- Problem to solve
Look through the data that follows and copy each line with the string "computers".

Saved entries:
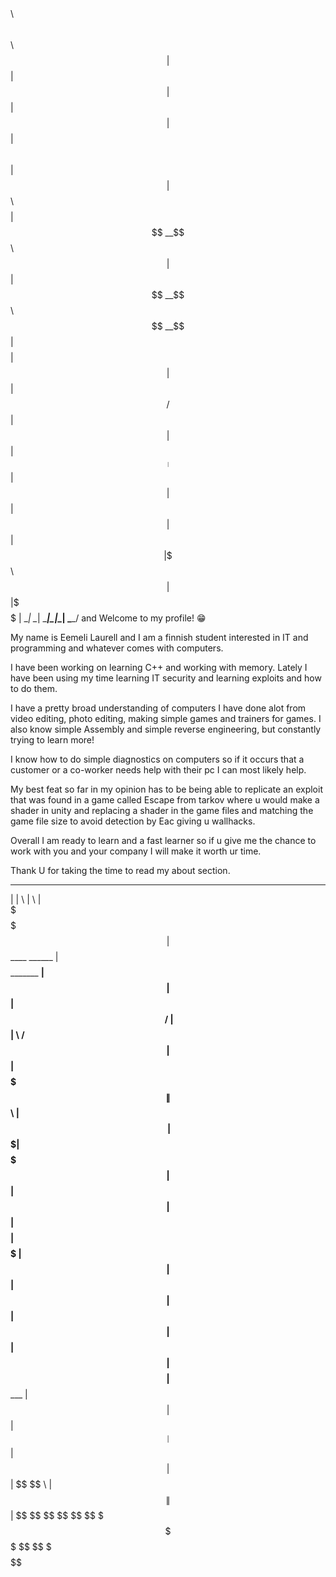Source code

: ###
$$\   $$\           $$\ $$\           
$$ |  $$ |          $$ |$$ |          
$$ |  $$ | $$$$$$\  $$ |$$ | $$$$$$\  
$$$$$$$$ |$$  __$$\ $$ |$$ |$$  __$$\ 
$$  __$$ |$$$$$$$$ |$$ |$$ |$$ /  $$ |
$$ |  $$ |$$   ____|$$ |$$ |$$ |  $$ |
$$ |  $$ |\$$$$$$$\ $$ |$$ |\$$$$$$  |
\__|  \__| \_______|\__|\__| \______/  and Welcome to my profile! 😁


My name is Eemeli Laurell and I am a finnish student interested in IT 
and programming and whatever comes with computers.

I have been working on learning C++ and working with memory.
Lately I have been using my time learning IT security and learning exploits and how to do them.

I have a pretty broad understanding of computers I have done alot from video editing, photo editing, making simple games and trainers for games. I also know simple Assembly and simple reverse engineering, but constantly trying to learn more!

I know how to do simple diagnostics on computers so if it occurs that a customer or a co-worker needs help with their pc I can most likely help.

My best feat so far in my opinion has to be being able to replicate an exploit that was found in a game called Escape from tarkov where u would make a shader in unity and replacing a shader in the game files and matching the game file size to avoid detection by Eac giving u wallhacks.

Overall I am ready to learn and a fast learner so if u give me the chance to work with you and your company I will make it worth ur time.

Thank U for taking the time to read my about section.


 ________  __                        ________                  __ 
|        \|  \                      |        \                |  \
 \$$$$$$$$| $$____    ______        | $$$$$$$$ _______    ____| $$
   | $$   | $$    \  /      \       | $$__    |       \  /      $$
   | $$   | $$$$$$$\|  $$$$$$\      | $$  \   | $$$$$$$\|  $$$$$$$
   | $$   | $$  | $$| $$    $$      | $$$$$   | $$  | $$| $$  | $$
   | $$   | $$  | $$| $$$$$$$$      | $$_____ | $$  | $$| $$__| $$
   | $$   | $$  | $$ \$$     \      | $$     \| $$  | $$ \$$    $$
    \$$    \$$   \$$  \$$$$$$$       \$$$$$$$$ \$$   \$$  \$$$$$$$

- Task output
and programming and whatever comes with computers.
I have a pretty broad understanding of computers I have done alot from video editing, photo editing, making simple games and trainers for games. I also know simple Assembly and simple reverse engineering, but constantly trying to learn more!
I know how to do simple diagnostics on computers so if it occurs that a customer or a co-worker needs help with their pc I can most likely help.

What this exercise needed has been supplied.